Like, learn a new concept in one example that lets you think about new things in just milliseconds much better than anybody ever could before they have that concept. And then all of that together with culture, again, building things collectively now over generations of human time. Understanding those mechanisms and their interactions, mechanisms that adaptively build new adaptive mechanisms as evolution has done, as culture has done, that's, ultimately, where it's at.

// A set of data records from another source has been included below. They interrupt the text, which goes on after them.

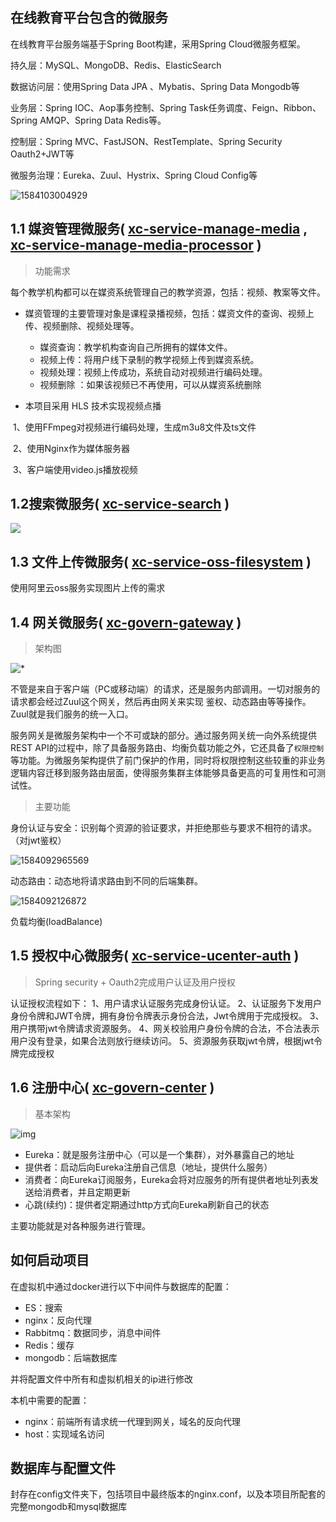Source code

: ## 在线教育平台包含的微服务

在线教育平台服务端基于Spring Boot构建，采用Spring Cloud微服务框架。

持久层：MySQL、MongoDB、Redis、ElasticSearch

数据访问层：使用Spring Data JPA 、Mybatis、Spring Data Mongodb等

业务层：Spring IOC、Aop事务控制、Spring Task任务调度、Feign、Ribbon、Spring AMQP、Spring Data Redis等。

控制层：Spring MVC、FastJSON、RestTemplate、Spring Security Oauth2+JWT等

微服务治理：Eureka、Zuul、Hystrix、Spring Cloud Config等

![1584103004929](https://s1.ax1x.com/2020/03/13/8KcGTK.png)
## 1.1   媒资管理微服务( [xc-service-manage-media](https://github.com/Binn-Xu/xc-online-backend/tree/master/xc-service-manage-media) ,  [xc-service-manage-media-processor](https://github.com/Binn-Xu/xc-online-backend/tree/master/xc-service-manage-media-processor) )

> 功能需求

​	  		每个教学机构都可以在媒资系统管理自己的教学资源，包括：视频、教案等文件。

- 媒资管理的主要管理对象是课程录播视频，包括：媒资文件的查询、视频上传、视频删除、视频处理等。
  - 媒资查询：教学机构查询自己所拥有的媒体文件。
  - 视频上传：将用户线下录制的教学视频上传到媒资系统。
  - 视频处理：视频上传成功，系统自动对视频进行编码处理。
  - 视频删除 ：如果该视频已不再使用，可以从媒资系统删除  

-   本项目采用 HLS 技术实现视频点播
  
  ​    1、使用FFmpeg对视频进行编码处理，生成m3u8文件及ts文件
  
  ​    2、使用Nginx作为媒体服务器 
  
  ​    3、客户端使用video.js播放视频 
## 1.2搜索微服务( [xc-service-search](https://github.com/Binn-Xu/xc-online-backend/tree/master/xc-service-search) )

![](https://s1.ax1x.com/2020/03/13/8Kc3ex.png)

## 1.3 文件上传微服务( [xc-service-oss-filesystem](https://github.com/Binn-Xu/xc-online-backend/tree/master/xc-service-oss-filesystem) )

使用阿里云oss服务实现图片上传的需求
## 1.4 网关微服务( [xc-govern-gateway](https://github.com/Binn-Xu/xc-online-backend/tree/master/xc-govern-gateway) )

> 架构图

![*](https://img-blog.csdnimg.cn/20181214102311483.png?x-oss-process=image/watermark,type_ZmFuZ3poZW5naGVpdGk,shadow_10,text_aHR0cHM6Ly9ibG9nLmNzZG4ubmV0L2x5ajIwMThneXE=,size_16,color_FFFFFF,t_70)


不管是来自于客户端（PC或移动端）的请求，还是服务内部调用。一切对服务的请求都会经过Zuul这个网关，然后再由网关来实现 鉴权、动态路由等等操作。Zuul就是我们服务的统一入口。

服务网关是微服务架构中一个不可或缺的部分。通过服务网关统一向外系统提供REST API的过程中，除了具备服务路由、均衡负载功能之外，它还具备了`权限控制`等功能。为微服务架构提供了前门保护的作用，同时将权限控制这些较重的非业务逻辑内容迁移到服务路由层面，使得服务集群主体能够具备更高的可复用性和可测试性。

> 主要功能

身份认证与安全：识别每个资源的验证要求，并拒绝那些与要求不相符的请求。（对jwt鉴权）

![1584092965569](https://s1.ax1x.com/2020/03/13/8KcMl9.png)

动态路由：动态地将请求路由到不同的后端集群。

![1584092126872](https://s1.ax1x.com/2020/03/13/8KcGTK.png)

负载均衡(loadBalance)

## 1.5 授权中心微服务( [xc-service-ucenter-auth](https://github.com/Binn-Xu/xc-online-backend/tree/master/xc-service-ucenter-auth) )

> Spring security + Oauth2完成用户认证及用户授权

认证授权流程如下：
1、用户请求认证服务完成身份认证。
2、认证服务下发用户身份令牌和JWT令牌，拥有身份令牌表示身份合法，Jwt令牌用于完成授权。
3、用户携带jwt令牌请求资源服务。
4、网关校验用户身份令牌的合法，不合法表示用户没有登录，如果合法则放行继续访问。
5、资源服务获取jwt令牌，根据jwt令牌完成授权  

## 1.6 注册中心( [xc-govern-center](https://github.com/Binn-Xu/xc-online-backend/tree/master/xc-govern-center) )

> 基本架构

![img](https://img-blog.csdnimg.cn/2018121514422783.png?x-oss-process=image/watermark,type_ZmFuZ3poZW5naGVpdGk,shadow_10,text_aHR0cHM6Ly9ibG9nLmNzZG4ubmV0L2x5ajIwMThneXE=,size_16,color_FFFFFF,t_70)


- Eureka：就是服务注册中心（可以是一个集群），对外暴露自己的地址
- 提供者：启动后向Eureka注册自己信息（地址，提供什么服务）
- 消费者：向Eureka订阅服务，Eureka会将对应服务的所有提供者地址列表发送给消费者，并且定期更新
- 心跳(续约)：提供者定期通过http方式向Eureka刷新自己的状态

主要功能就是对各种服务进行管理。

## 如何启动项目

在虚拟机中通过docker进行以下中间件与数据库的配置：

- ES：搜索
- nginx：反向代理
- Rabbitmq：数据同步，消息中间件
- Redis：缓存
- mongodb：后端数据库

并将配置文件中所有和虚拟机相关的ip进行修改

本机中需要的配置：

- nginx：前端所有请求统一代理到网关，域名的反向代理
- host：实现域名访问

## 数据库与配置文件

封存在config文件夹下，包括项目中最终版本的nginx.conf，以及本项目所配套的完整mongodb和mysql数据库
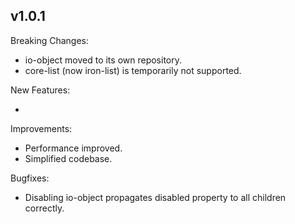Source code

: ## v1.0.1

Breaking Changes:

  - io-object moved to its own repository.
  - core-list (now iron-list) is temporarily not supported.

New Features:

  -

Improvements:

  - Performance improved.
  - Simplified codebase.

Bugfixes:

  - Disabling io-object propagates disabled property to all children correctly.
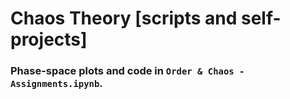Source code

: # Chaos Theory [scripts and self-projects]

### Phase-space plots and code in `Order & Chaos - Assignments.ipynb`.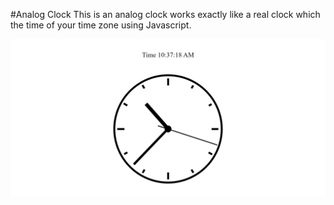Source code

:#Analog Clock
This is an analog clock works exactly like a real clock which the time of your time zone using Javascript.

<img src="screencapture-kum3445-github-io-AnalogClock-2022-08-04-10_37_18.png">
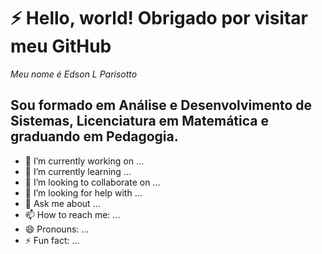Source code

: # ⚡ Hello, world! Obrigado por visitar meu GitHub

*Meu nome é Edson L Parisotto*

## Sou formado em Análise e Desenvolvimento de Sistemas, Licenciatura em Matemática e graduando em Pedagogia.

- 🔭 I’m currently working on ...
- 🌱 I’m currently learning ...
- 👯 I’m looking to collaborate on ...
- 🤔 I’m looking for help with ...
- 💬 Ask me about ...
- 📫 How to reach me: ...
- 😄 Pronouns: ...
- ⚡ Fun fact: ...

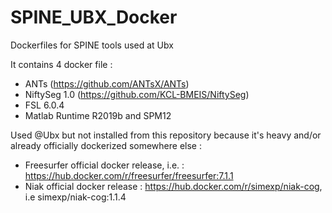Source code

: # SPINE_UBX_Docker
Dockerfiles for SPINE tools used at Ubx

It contains 4 docker file :
- ANTs (https://github.com/ANTsX/ANTs)
- NiftySeg 1.0 (https://github.com/KCL-BMEIS/NiftySeg)
- FSL 6.0.4
- Matlab Runtime R2019b and SPM12

Used @Ubx but not installed from this repository because it's heavy and/or already officially dockerized somewhere else : 

- Freesurfer official docker release, i.e. : https://hub.docker.com/r/freesurfer/freesurfer:7.1.1
- Niak official docker release : https://hub.docker.com/r/simexp/niak-cog, i.e simexp/niak-cog:1.1.4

And that's especially important when you think not just about individual human minds and brains but looking up and looking down, when you look to the cells and circuits that make up the brain, their remarkable efficiency and energy usage, the fact that only 20 watts of power energy per unit time makes this thing go. Rather than having to run a huge data center and the ways that the big companies are scaling those up to truly planet-size energy users, right?
There has to be a better, more efficient use. Or scaling up, where does knowledge ultimately come from again? Like science and other cultural means, those are the most efficient means of generating knowledge about the world. They don't go on inside individual human minds, but they go in with other kinds of mechanisms. So ultimately, a true science and engineering of intelligence that integrates across all those scales is going to be the way to build a vision of artificial and natural intelligence working together to make us truly actually smarter and better off. So that's our roadmap. And let's hand it over to Leslie now.